GE exec Becker:  We are concerned as well that this could set a precedent as we look beyond coronary CTA. I am hopeful that this is just a rushed kind of decision that came at the end of the year and at a busy time, and maybe they didn’t think through the ramifications of what they were doing. I don’t think CMS is inherently biased toward delaying technologies. I think they, too, want the best technologies for Medicare beneficiaries.

DI: If not, if the proposed policy for cardiac CT is a harbinger of things to come, the next test to be affected could be CT colonography.

Toshiba exec Ryan:  I think that is why we need better communications with CMS. We need to develop a strategy that we can use to communicate the benefits and costs of new technologies. This would allow us to tell CMS when we see growth in procedures so that we can explain it and show that this growth is occurring because a valuable test is coming into use.

DI: So the idea is to take a proactive approach?

Toshiba exec Ryan: Absolutely. We shouldn’t be waiting for the guillotine to drop before we look into why it came down. This is something we need to look at ahead of time, as an industry. How do we approach the insurance companies, as well as CMS on a broader basis, to prevent things (like the cardiac CTA situation) from happening? There is a lot of emotion involved in this, particularly from physicians who have been heavily involved in patient care using this technology. There has to be a better way to address things like this.

DI: How?

Toshiba exec Ryan: We need a unified approach. If we come at it from separate directions, the likelihood of success is very low.
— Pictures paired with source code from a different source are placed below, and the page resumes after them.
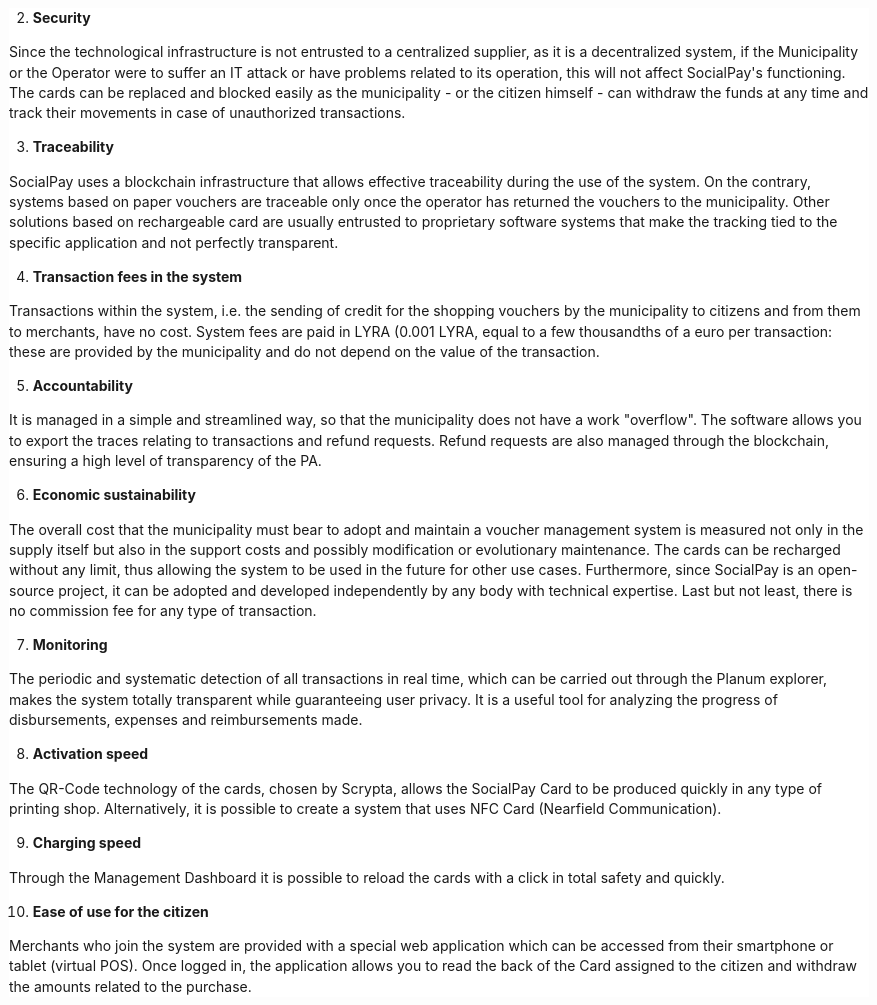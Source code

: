 2. **Security**
   
Since the technological infrastructure is not entrusted to a centralized supplier, as it is a decentralized system, if the Municipality or the Operator were to suffer an IT attack or have problems related to its operation, this will not affect SocialPay's functioning. The cards can be replaced and blocked easily as the municipality - or the citizen himself - can withdraw the funds at any time and track their movements in case of unauthorized transactions.

3. **Traceability**
   
SocialPay uses a blockchain infrastructure that allows effective traceability during the use of the system. On the contrary, systems based on paper vouchers are traceable only once the operator has returned the vouchers to the municipality. Other solutions based on rechargeable card are usually entrusted to proprietary software systems that make the tracking tied to the specific application and not perfectly transparent.

4. **Transaction fees in the system**
   
Transactions within the system, i.e. the sending of credit for the shopping vouchers by the municipality to citizens and from them to merchants, have no cost. System fees are paid in LYRA (0.001 LYRA, equal to a few thousandths of a euro per transaction: these are provided by the municipality and do not depend on the value of the transaction.

5. **Accountability**
   
It is managed in a simple and streamlined way, so that the municipality does not have a work "overflow". The software allows you to export the traces relating to transactions and refund requests. Refund requests are also managed through the blockchain, ensuring a high level of transparency of the PA.

6. **Economic sustainability**
   
The overall cost that the municipality must bear to adopt and maintain a voucher management system is measured not only in the supply itself but also in the support costs and possibly modification or evolutionary maintenance. The cards can be recharged without any limit, thus allowing the system to be used in the future for other use cases. Furthermore, since SocialPay is an open-source project, it can be adopted and developed independently by any body with technical expertise. Last but not least, there is no commission fee for any type of transaction.

7. **Monitoring**
   
The periodic and systematic detection of all transactions in real time, which can be carried out through the Planum explorer, makes the system totally transparent while guaranteeing user privacy. It is a useful tool for analyzing the progress of disbursements, expenses and reimbursements made.

8. **Activation speed**
   
The QR-Code technology of the cards, chosen by Scrypta, allows the SocialPay Card to be produced quickly in any type of printing shop.
Alternatively, it is possible to create a system that uses NFC Card (Nearfield Communication).

9. **Charging speed**
    
Through the Management Dashboard it is possible to reload the cards with a click in total safety and quickly.

10.  **Ease of use for the citizen**
    
Merchants who join the system are provided with a special web application which can be accessed from their smartphone or tablet (virtual POS). Once logged in, the application allows you to read the back of the Card assigned to the citizen and withdraw the amounts related to the purchase.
DI: So the community would work through groups? Vendors through the National Electrical Manufacturers Association and physicians through their societies would work together to create a single approach to represent the medical community?

Toshiba exec Ryan: Correct. The physicians, vendors, and societies have to approach this together. But first we have to determine the best way to approach CMS and insurance companies.

DI: We could be only days away from a decision. What do you think will happen?

Philips VP Steidley: We believe they will reconsider and back off this proposal. We hope it will be withdrawn, fully withdrawn. If it is not, certainly we hope CMS will keep indications open and eliminate the burden of a full-blown clinical trial and maybe have a national registry in place to track utilization and make sure cardiac CT is not turning into a layer test of cardiac CT, followed by nuclear, and then by diagnostic cath, and then intervention. A registry would prevent the abuse of this technology and, really, I think CMS proposed this policy to prevent abuse, not to stop a great technology from helping patients.

DI: Let’s suppose the worst, that CMS goes ahead and restricts Medicare reimbursement of cardiac CTA as it has proposed. What happens next?

Siemens CMO Rucker: This technology is so revolutionary and powerful, and predictions about the diagnosis of treatable CAD with preventable morbidity and mortality are so high, that sooner or later the demand from physicians and patients will lead CMS to support cardiac CTA. It is my personal belief as a physician that this is such a superior technology from the cost, safety, and efficacy points of view that it will dominate.

Philips VP Steidley:  It’s a little bit unusual that all these physician groups can agree with each other. When they do agree, it is usually a pretty good argument in favor of something.

GE exec Becker:  To me, that says CMS missed something on this one.

Siemens CMO Rucker: If CMS doesn’t see this immediately, we will still use cardiac CTA on non-Medicare patients. The scale of investment in this technology is global by the companies making the equipment, so we will get data on its effectiveness from throughout the world. So unless the data, which have been overwhelmingly and stunningly positive, suddenly change direction-and we haven’t heard a single thing to suggest that this will happen-the data supporting the use of coronary CTA will continue to pile up. I think Medicare, over time, will have to acknowledge it.